Recent family-related news included a radical divorce bill being seriously considered in Italy, a look at pregnancy worker protection laws in the United States, a study linking the number of sexual partners a person has prior to marriage and the rate of divorce, international research confirming the negative effects of corporal punishment on children, and one divorced woman’s reflections on choosing her next partner.
Italy’s Proposed New Divorce Law Would Turn Back the Clock 50 Years on Women’s Rights, Critics Say Anna Momigliano, The Washington Post, September 18, 2018 Italy’s government is pushing draft legislation that would drastically change the country’s divorce laws, abolishing child support and taking custody away from parents who bad-mouth their exes … Critics of the bill argue that the abolition of child support would raise the poverty rate among divorced mothers, could make them unable to provide for their children and could encourage women to stay in abusive marriages rather than opting for a divorce with no child support.
Miscarrying at Work: The Physical Toll of Pregnancy Discrimination Jessica Silver-Greenberg and Natalie Kitroeff, The New York Times, October 21, 2018 Pregnancy discrimination is widespread in corporate America. The Pregnancy Discrimination Act is the only federal law aimed at protecting expecting mothers at work. It is four paragraphs long, 40 years old and says that a company has to accommodate pregnant workers’ requests only if it is already doing so for other employees who are “similar in their ability or inability to work.” That means that companies that do not give anyone a break have no obligation to do so for pregnant women.
Fewer Sex Partners Means a Happier Marriage Olga Khazan, The Atlantic, October 22, 2018 “Contrary to conventional wisdom, when it comes to sex, less experience is better, at least for the marriage,” said W. Bradford Wilcox, a sociologist and senior fellow at the Institute for Family Studies.

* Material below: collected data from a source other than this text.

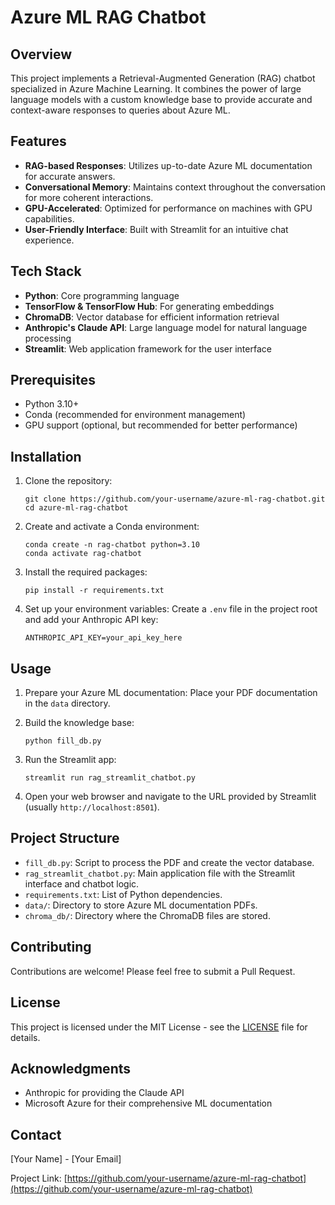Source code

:# Azure ML RAG Chatbot

## Overview

This project implements a Retrieval-Augmented Generation (RAG) chatbot specialized in Azure Machine Learning. It combines the power of large language models with a custom knowledge base to provide accurate and context-aware responses to queries about Azure ML.

## Features

- **RAG-based Responses**: Utilizes up-to-date Azure ML documentation for accurate answers.
- **Conversational Memory**: Maintains context throughout the conversation for more coherent interactions.
- **GPU-Accelerated**: Optimized for performance on machines with GPU capabilities.
- **User-Friendly Interface**: Built with Streamlit for an intuitive chat experience.

## Tech Stack

- **Python**: Core programming language
- **TensorFlow & TensorFlow Hub**: For generating embeddings
- **ChromaDB**: Vector database for efficient information retrieval
- **Anthropic's Claude API**: Large language model for natural language processing
- **Streamlit**: Web application framework for the user interface

## Prerequisites

- Python 3.10+
- Conda (recommended for environment management)
- GPU support (optional, but recommended for better performance)

## Installation

1. Clone the repository:
   ```
   git clone https://github.com/your-username/azure-ml-rag-chatbot.git
   cd azure-ml-rag-chatbot
   ```

2. Create and activate a Conda environment:
   ```
   conda create -n rag-chatbot python=3.10
   conda activate rag-chatbot
   ```

3. Install the required packages:
   ```
   pip install -r requirements.txt
   ```

4. Set up your environment variables:
   Create a `.env` file in the project root and add your Anthropic API key:
   ```
   ANTHROPIC_API_KEY=your_api_key_here
   ```

## Usage

1. Prepare your Azure ML documentation:
   Place your PDF documentation in the `data` directory.

2. Build the knowledge base:
   ```
   python fill_db.py
   ```

3. Run the Streamlit app:
   ```
   streamlit run rag_streamlit_chatbot.py
   ```

4. Open your web browser and navigate to the URL provided by Streamlit (usually `http://localhost:8501`).

## Project Structure

- `fill_db.py`: Script to process the PDF and create the vector database.
- `rag_streamlit_chatbot.py`: Main application file with the Streamlit interface and chatbot logic.
- `requirements.txt`: List of Python dependencies.
- `data/`: Directory to store Azure ML documentation PDFs.
- `chroma_db/`: Directory where the ChromaDB files are stored.

## Contributing

Contributions are welcome! Please feel free to submit a Pull Request.

## License

This project is licensed under the MIT License - see the [LICENSE](LICENSE) file for details.

## Acknowledgments

- Anthropic for providing the Claude API
- Microsoft Azure for their comprehensive ML documentation

## Contact

[Your Name] - [Your Email]

Project Link: [https://github.com/your-username/azure-ml-rag-chatbot](https://github.com/your-username/azure-ml-rag-chatbot)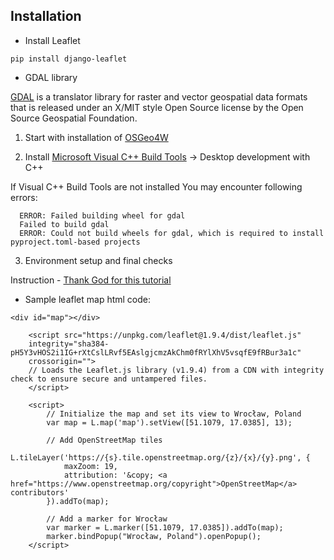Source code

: ## Installation 

*    Install Leaflet

```pip install django-leaflet```

*    GDAL library 

[GDAL](https://gdal.org/en/stable/) is a translator library for raster and vector geospatial data formats that is released under an X/MIT style Open Source license by the Open Source Geospatial Foundation.

1. Start with installation of [OSGeo4W](https://trac.osgeo.org/osgeo4w/)

2. Install [Microsoft Visual C++ Build Tools](https://visualstudio.microsoft.com/visual-cpp-build-tools/) -> Desktop development with C++

If Visual C++ Build Tools are not installed You may encounter following errors: 
```
  ERROR: Failed building wheel for gdal
  Failed to build gdal
  ERROR: Could not build wheels for gdal, which is required to install pyproject.toml-based projects
```

3. Environment setup and final checks

Instruction - [Thank God for this tutorial](https://stackoverflow.com/questions/71847139/solution-to-installing-gdal-proj-geos-in-windows-10-for-django-geodjango)

* Sample leaflet map html code: 

```
<div id="map"></div>

    <script src="https://unpkg.com/leaflet@1.9.4/dist/leaflet.js" 
    integrity="sha384-pH5Y3vHOS2i1IG+rXtCslLRvf5EAslgjcmzAkChm0fRYlXhV5vsqfE9fRBur3a1c" 
    crossorigin="">
    // Loads the Leaflet.js library (v1.9.4) from a CDN with integrity check to ensure secure and untampered files.
    </script>

    <script>
        // Initialize the map and set its view to Wrocław, Poland
        var map = L.map('map').setView([51.1079, 17.0385], 13);

        // Add OpenStreetMap tiles
        L.tileLayer('https://{s}.tile.openstreetmap.org/{z}/{x}/{y}.png', {
            maxZoom: 19,
            attribution: '&copy; <a href="https://www.openstreetmap.org/copyright">OpenStreetMap</a> contributors'
        }).addTo(map);

        // Add a marker for Wrocław
        var marker = L.marker([51.1079, 17.0385]).addTo(map);
        marker.bindPopup("Wrocław, Poland").openPopup();
    </script>

```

In an earlier analysis, Wolfinger found that women with zero or one previous sex partners before marriage were also least likely to divorce, while those with 10 or more were most likely.
What Happens When a Country Bans Spanking Diane Cole, NPR, October 25, 2018 Physical discipline is not only ineffective, but it can also cause harm, says Elizabeth Gershoff, a professor of human development and family sciences at the University of Texas at Austin who has been studying the impact of physical punishment on children for 20 years. Now a new study looking at 400,000 youths from 88 countries around the world suggests such bans are making a difference in reducing youth violence. UNICEF senior data specialist Claudia Cappa, believes the study provides additional support for the idea that “violence teaches violence.” Cappa believes that the ban on corporal punishment needs to be paired with programs that help parents learn healthy ways to discipline children.
How I Fell for an ‘I’m the Man’ Man The New York Times, October 26, 2018 Stung by divorce, a high-earning professional tries to recast herself in the dating world as a woman in need of male protection. She shares …since my ex-husband had divorced me the previous year, I had been reconsidering what I thought I knew about relationships. And my previous belief in a relationship of equals seemed painfully naïve.